• **Instructions to follow**
In the records below, find the line that contains "In this session, we" and the line that contains "2. We will ingest", then retype exactly those two lines and every line between them.

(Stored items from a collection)
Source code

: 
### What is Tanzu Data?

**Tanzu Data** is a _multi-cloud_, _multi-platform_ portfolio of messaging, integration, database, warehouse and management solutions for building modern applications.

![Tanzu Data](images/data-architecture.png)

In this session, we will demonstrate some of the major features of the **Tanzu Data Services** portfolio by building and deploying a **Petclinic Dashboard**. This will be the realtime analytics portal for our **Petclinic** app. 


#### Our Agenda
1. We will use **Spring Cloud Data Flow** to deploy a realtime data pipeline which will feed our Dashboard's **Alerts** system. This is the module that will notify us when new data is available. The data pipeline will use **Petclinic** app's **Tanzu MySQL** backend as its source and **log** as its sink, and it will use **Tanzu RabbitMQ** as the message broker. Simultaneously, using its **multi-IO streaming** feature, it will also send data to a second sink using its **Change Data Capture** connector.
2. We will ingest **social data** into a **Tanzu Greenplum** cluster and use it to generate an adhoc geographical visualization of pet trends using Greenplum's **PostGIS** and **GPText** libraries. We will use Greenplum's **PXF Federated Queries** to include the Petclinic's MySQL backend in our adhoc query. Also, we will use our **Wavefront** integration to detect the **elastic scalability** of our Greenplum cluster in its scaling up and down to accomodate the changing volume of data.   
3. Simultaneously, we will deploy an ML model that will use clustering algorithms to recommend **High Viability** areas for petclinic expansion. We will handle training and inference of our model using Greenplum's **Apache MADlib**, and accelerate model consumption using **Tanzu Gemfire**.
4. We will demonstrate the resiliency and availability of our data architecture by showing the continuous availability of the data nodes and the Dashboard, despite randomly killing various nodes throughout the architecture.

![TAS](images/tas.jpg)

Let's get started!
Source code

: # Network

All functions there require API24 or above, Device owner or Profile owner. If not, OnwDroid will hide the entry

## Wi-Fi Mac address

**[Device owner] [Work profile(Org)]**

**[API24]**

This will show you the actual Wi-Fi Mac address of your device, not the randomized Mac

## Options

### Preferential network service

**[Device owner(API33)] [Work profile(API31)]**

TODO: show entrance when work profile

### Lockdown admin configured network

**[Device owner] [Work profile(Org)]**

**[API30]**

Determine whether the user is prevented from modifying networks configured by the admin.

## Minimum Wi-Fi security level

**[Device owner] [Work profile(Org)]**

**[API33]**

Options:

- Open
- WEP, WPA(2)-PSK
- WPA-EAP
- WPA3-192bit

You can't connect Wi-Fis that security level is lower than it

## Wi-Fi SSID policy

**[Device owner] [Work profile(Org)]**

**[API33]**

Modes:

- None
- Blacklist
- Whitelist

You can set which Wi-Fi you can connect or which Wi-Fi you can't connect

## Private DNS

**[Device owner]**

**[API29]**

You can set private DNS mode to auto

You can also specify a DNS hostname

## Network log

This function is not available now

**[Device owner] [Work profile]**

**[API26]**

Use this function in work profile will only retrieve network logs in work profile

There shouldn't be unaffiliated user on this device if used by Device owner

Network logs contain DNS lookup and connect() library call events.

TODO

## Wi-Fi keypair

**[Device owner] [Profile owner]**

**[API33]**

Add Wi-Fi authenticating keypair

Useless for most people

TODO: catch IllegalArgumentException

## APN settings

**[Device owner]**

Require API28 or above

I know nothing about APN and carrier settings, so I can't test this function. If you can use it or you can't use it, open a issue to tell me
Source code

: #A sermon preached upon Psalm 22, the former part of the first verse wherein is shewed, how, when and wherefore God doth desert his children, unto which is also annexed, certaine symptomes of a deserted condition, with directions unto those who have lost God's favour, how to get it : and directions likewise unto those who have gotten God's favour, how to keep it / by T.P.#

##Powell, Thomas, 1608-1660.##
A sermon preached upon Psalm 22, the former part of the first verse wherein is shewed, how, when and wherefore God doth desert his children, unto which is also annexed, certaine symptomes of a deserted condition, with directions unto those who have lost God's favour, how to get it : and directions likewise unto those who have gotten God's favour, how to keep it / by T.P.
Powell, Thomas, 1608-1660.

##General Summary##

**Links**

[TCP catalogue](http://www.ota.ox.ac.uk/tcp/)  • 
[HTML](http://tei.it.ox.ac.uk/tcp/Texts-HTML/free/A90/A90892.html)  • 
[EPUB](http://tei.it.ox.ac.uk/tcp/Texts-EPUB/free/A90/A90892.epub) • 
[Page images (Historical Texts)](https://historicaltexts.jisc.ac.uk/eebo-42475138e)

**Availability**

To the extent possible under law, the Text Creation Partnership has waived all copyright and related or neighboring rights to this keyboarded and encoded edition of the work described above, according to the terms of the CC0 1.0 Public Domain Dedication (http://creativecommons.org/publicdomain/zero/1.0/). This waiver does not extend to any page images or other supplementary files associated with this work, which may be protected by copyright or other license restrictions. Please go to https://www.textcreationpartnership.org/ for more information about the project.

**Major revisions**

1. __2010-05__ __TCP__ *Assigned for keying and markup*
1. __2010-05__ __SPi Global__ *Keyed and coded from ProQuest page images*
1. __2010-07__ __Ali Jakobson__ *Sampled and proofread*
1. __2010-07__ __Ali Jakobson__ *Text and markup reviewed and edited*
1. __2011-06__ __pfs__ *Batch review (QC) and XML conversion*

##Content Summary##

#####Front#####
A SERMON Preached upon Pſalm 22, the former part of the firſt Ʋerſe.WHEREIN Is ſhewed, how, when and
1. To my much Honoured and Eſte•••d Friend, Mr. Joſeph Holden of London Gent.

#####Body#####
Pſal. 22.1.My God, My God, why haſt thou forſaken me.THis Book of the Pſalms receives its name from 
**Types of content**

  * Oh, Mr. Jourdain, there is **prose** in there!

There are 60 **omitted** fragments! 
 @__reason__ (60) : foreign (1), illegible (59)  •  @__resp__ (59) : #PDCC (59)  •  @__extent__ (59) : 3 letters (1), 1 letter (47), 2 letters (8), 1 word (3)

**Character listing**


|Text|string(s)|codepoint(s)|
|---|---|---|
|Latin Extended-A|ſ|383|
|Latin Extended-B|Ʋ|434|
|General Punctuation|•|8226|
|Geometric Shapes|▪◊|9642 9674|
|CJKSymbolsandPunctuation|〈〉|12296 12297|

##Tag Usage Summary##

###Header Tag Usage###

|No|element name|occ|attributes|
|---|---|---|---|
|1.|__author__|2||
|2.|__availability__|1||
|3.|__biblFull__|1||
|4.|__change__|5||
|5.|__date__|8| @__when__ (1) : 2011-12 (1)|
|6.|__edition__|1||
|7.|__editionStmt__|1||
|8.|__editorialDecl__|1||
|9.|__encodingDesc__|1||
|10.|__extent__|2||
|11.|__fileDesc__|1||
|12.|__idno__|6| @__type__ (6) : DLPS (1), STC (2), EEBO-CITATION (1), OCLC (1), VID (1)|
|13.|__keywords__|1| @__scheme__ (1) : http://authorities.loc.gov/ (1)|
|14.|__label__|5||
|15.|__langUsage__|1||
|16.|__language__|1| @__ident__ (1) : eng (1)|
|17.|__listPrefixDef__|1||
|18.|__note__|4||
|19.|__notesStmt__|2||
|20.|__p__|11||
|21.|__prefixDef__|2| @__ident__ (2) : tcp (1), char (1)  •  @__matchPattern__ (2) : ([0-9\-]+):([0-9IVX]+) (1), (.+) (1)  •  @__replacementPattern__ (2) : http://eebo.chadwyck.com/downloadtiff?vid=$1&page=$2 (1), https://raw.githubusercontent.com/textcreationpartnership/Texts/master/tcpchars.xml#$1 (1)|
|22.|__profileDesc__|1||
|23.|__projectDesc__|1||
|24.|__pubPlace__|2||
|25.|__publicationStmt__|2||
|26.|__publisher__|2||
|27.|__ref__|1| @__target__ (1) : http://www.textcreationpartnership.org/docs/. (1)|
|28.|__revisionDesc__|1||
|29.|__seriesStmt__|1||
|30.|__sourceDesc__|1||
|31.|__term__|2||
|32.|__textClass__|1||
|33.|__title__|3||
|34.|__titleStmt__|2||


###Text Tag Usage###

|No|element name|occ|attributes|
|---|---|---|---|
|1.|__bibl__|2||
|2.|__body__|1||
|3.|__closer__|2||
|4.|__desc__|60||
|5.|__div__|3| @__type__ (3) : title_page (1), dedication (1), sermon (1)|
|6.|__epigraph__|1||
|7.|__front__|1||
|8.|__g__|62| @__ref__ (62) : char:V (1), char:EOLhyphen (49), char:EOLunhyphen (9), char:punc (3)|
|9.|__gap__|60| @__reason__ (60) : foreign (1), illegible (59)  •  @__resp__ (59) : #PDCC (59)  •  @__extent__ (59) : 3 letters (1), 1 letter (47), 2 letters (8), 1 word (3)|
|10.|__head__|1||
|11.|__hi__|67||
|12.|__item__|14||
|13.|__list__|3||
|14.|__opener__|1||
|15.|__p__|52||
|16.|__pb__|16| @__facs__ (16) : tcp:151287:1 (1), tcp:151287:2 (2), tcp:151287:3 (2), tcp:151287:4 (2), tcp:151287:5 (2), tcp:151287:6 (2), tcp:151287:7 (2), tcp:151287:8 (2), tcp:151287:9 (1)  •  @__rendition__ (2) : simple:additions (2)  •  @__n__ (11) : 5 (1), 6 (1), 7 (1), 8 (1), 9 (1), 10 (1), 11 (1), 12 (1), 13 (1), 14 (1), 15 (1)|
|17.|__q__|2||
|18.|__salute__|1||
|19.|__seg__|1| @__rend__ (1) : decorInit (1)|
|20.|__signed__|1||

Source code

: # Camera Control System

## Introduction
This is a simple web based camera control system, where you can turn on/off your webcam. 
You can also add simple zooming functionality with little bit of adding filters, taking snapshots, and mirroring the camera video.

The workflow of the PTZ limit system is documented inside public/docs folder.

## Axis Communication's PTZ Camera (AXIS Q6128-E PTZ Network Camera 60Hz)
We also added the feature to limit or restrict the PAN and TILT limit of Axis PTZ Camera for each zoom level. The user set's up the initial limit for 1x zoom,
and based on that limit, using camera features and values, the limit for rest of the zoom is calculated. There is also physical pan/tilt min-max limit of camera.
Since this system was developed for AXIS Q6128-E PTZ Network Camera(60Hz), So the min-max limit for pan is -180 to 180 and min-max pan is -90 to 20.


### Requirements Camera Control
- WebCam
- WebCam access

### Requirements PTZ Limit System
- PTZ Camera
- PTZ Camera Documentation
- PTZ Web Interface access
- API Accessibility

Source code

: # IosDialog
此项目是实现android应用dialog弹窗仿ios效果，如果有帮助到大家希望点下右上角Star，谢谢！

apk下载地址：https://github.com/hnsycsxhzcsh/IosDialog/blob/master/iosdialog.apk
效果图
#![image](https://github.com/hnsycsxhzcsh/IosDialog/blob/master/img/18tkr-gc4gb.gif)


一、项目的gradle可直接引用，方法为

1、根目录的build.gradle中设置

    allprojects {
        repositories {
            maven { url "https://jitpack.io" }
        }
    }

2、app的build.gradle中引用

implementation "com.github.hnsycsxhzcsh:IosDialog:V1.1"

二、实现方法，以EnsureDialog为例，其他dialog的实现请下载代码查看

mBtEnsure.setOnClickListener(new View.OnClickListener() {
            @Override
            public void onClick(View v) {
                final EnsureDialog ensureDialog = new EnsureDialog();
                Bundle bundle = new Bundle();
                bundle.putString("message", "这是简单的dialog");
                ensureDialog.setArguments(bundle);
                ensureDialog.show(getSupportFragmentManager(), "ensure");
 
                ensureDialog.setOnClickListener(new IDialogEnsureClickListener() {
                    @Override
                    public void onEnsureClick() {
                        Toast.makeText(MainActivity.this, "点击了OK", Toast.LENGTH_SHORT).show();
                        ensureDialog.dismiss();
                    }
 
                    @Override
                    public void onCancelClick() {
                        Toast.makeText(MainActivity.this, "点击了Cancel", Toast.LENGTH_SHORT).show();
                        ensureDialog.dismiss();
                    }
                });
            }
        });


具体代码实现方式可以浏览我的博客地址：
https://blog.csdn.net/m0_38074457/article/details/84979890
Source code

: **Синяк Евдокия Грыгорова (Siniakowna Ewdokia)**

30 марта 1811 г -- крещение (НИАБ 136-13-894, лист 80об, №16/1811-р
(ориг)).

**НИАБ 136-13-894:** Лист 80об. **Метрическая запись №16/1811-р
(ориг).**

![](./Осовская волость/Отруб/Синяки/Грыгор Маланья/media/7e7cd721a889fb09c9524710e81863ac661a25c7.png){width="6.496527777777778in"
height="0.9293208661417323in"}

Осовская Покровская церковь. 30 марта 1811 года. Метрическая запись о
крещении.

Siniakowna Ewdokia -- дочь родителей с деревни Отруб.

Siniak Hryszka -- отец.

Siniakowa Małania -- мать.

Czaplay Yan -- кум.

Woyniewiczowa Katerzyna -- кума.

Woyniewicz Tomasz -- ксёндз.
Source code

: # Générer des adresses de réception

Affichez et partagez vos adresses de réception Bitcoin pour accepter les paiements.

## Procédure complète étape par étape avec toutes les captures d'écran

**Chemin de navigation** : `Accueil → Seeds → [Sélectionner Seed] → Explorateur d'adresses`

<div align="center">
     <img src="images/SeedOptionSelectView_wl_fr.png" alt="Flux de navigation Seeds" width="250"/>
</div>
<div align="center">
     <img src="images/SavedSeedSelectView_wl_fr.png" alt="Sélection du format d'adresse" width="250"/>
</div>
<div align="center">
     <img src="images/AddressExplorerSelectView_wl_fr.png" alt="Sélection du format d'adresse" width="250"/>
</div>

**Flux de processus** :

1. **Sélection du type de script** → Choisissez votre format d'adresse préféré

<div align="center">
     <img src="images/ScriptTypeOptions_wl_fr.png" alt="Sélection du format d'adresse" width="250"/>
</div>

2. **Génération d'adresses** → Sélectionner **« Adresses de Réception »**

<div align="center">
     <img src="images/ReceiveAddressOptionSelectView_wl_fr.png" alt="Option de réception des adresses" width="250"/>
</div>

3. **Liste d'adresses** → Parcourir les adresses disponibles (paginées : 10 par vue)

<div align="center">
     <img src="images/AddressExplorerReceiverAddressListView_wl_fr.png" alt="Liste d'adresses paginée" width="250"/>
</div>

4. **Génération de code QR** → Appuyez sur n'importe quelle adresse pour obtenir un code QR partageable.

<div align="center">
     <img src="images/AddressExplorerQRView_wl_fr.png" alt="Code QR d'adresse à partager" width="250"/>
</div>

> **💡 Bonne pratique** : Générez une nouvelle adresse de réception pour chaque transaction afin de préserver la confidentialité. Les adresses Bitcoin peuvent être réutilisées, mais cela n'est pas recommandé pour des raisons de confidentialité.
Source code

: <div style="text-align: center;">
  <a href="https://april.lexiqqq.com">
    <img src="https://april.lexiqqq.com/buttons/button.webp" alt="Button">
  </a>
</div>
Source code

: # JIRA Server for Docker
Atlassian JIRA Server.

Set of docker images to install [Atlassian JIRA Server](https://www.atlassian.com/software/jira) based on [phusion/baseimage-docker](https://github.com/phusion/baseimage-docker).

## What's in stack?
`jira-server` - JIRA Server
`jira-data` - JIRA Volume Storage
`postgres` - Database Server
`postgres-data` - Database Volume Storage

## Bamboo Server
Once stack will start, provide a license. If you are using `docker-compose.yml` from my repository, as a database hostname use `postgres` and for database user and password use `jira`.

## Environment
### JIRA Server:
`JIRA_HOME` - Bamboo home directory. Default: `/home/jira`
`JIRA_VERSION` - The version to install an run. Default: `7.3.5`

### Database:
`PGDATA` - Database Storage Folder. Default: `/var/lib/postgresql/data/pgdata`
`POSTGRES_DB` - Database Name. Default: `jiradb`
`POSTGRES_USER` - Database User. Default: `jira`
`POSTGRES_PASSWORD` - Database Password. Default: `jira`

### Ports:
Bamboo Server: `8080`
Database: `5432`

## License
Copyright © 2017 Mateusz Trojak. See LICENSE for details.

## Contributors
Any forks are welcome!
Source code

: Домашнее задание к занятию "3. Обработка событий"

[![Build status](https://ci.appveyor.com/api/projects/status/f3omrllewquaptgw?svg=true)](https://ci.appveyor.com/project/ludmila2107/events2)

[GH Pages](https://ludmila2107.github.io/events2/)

• **Result for this task**
In this session, we will demonstrate some of the major features of the **Tanzu Data Services** portfolio by building and deploying a **Petclinic Dashboard**. This will be the realtime analytics portal for our **Petclinic** app. 


#### Our Agenda
1. We will use **Spring Cloud Data Flow** to deploy a realtime data pipeline which will feed our Dashboard's **Alerts** system. This is the module that will notify us when new data is available. The data pipeline will use **Petclinic** app's **Tanzu MySQL** backend as its source and **log** as its sink, and it will use **Tanzu RabbitMQ** as the message broker. Simultaneously, using its **multi-IO streaming** feature, it will also send data to a second sink using its **Change Data Capture** connector.
2. We will ingest **social data** into a **Tanzu Greenplum** cluster and use it to generate an adhoc geographical visualization of pet trends using Greenplum's **PostGIS** and **GPText** libraries. We will use Greenplum's **PXF Federated Queries** to include the Petclinic's MySQL backend in our adhoc query. Also, we will use our **Wavefront** integration to detect the **elastic scalability** of our Greenplum cluster in its scaling up and down to accomodate the changing volume of data.   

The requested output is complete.